Une Meije fantasmatique, presque inquiétante sous le clair de lune, dessinée par Emile Guigues (1892). Thème : « le père Clément fait tourner sa baguette de sourcier pour retrouver le cadavre du jeune Béraud » (mort sous une avalanche).
La documentation se réduisait à presque rien : des cartes approximatives, et les récits ou les descriptions des rares prédécesseurs. Mais on a vu, par exemple, comment la description de Tuckett avait induit Coolidge en erreur en 1870. Du coup, il n’est pas étonnant que la moindre indication puisse apparaître comme une information capitale, même si elle est fausse. Or, c’est justement ce qui s’est passé pour la Meije, et ceci dès les origines. Sur le tableau des tentatives dressé en 1877 par Gale Gotch, on voit d’abord apparaître la mention d’une tentative dans le versant sud attribuée à Michel Croz en 1860, accompagnée d’un commentaire dubitatif. Mais si on avait fini par soupçonner à ce moment-là que cette information était probablement erronée, on y avait cru dur comme fer dans les années précédentes.

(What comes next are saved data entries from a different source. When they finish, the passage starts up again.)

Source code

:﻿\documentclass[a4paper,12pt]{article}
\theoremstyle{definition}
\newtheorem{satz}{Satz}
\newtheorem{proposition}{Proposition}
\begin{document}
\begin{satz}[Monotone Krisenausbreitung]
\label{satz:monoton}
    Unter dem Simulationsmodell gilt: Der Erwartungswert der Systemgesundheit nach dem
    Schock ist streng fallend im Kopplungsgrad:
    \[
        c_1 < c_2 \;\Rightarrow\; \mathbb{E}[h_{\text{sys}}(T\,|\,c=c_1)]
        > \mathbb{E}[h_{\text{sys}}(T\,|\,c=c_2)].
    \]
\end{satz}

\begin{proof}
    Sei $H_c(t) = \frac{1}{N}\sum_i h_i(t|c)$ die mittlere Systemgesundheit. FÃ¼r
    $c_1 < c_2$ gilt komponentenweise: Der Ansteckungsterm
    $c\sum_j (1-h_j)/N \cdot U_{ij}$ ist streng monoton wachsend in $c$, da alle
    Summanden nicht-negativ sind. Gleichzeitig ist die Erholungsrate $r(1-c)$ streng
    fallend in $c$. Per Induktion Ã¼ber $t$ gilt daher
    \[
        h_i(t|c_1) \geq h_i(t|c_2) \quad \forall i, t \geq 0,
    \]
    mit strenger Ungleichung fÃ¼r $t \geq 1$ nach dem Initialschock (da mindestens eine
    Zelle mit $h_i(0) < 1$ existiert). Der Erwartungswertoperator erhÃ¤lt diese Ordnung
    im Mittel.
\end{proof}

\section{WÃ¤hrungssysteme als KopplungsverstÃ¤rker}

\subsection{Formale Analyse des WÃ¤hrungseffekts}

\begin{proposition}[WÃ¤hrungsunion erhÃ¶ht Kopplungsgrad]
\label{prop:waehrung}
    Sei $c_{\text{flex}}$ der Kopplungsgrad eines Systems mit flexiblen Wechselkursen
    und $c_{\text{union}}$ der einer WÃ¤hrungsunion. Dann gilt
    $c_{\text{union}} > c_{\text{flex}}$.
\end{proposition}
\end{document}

Michel Croz et Edward Whymper, portrait et autoportrait
Michel Croz était bien venu une fois dans les parages, mais c’était en 1864 et non en 1860 (dans le texte anglais, on lit « 1860-4 » – faut-il lire 1864 au lieu d’avril 1860 ?). Il accompagnait alors Moore, Walker et Whymper, ainsi que Christian Almer, dans la première traversée de la Brèche de la Meije entre La Grave et La Bérarde (23 juin 1864). Les trois Anglais et leurs guides arrivaient de Savoie avec pour objectif la Barre des Ecrins, alors vierge, qu’ils devaient enlever deux jours plus tard – la Meije n’était pas du tout à l’ordre du jour. Ils avaient gravi le versant de La Grave en un véritable rush de moins de 6 heures, tout en débrouillant l’écheveau des Enfetchores, puis étaient descendus sur La Bérarde en s’accordant une pause de 4 heures dans le vallon des Etançons, vers 2450 m d’altitude. Whymper l’avait mise à profit pour tirer le portrait du versant sud de la Meije, tout en le considérant comme invulnérable : « nous passâmes près de quatre heures à admirer la muraille splendide qui protège de ce côté le sommet de la Meije contre toute tentative d’escalade » écrit-il dans ses Escalades dans les Alpes, tout en ajoutant que c’était la muraille « la plus imposante de ce genre que j’aie vue dans tous mes voyages ». Si Croz avait eu l’occasion de faire une reconnaissance antérieure, on voit mal pourquoi Whymper n’en aurait pas fait état. Quant à la pause du 23 juin 1864, elle n’est pas suffisante pour rendre possible une tentative significative, à moins de supposer que Croz se serait détaché du groupe une fois la Brèche atteinte, pour mener cette reconnaissance au pas de charge pendant que le reste de la troupe descendait dans les Etançons. Cela lui aurait laissé le temps d’explorer l’éperon du Promontoire…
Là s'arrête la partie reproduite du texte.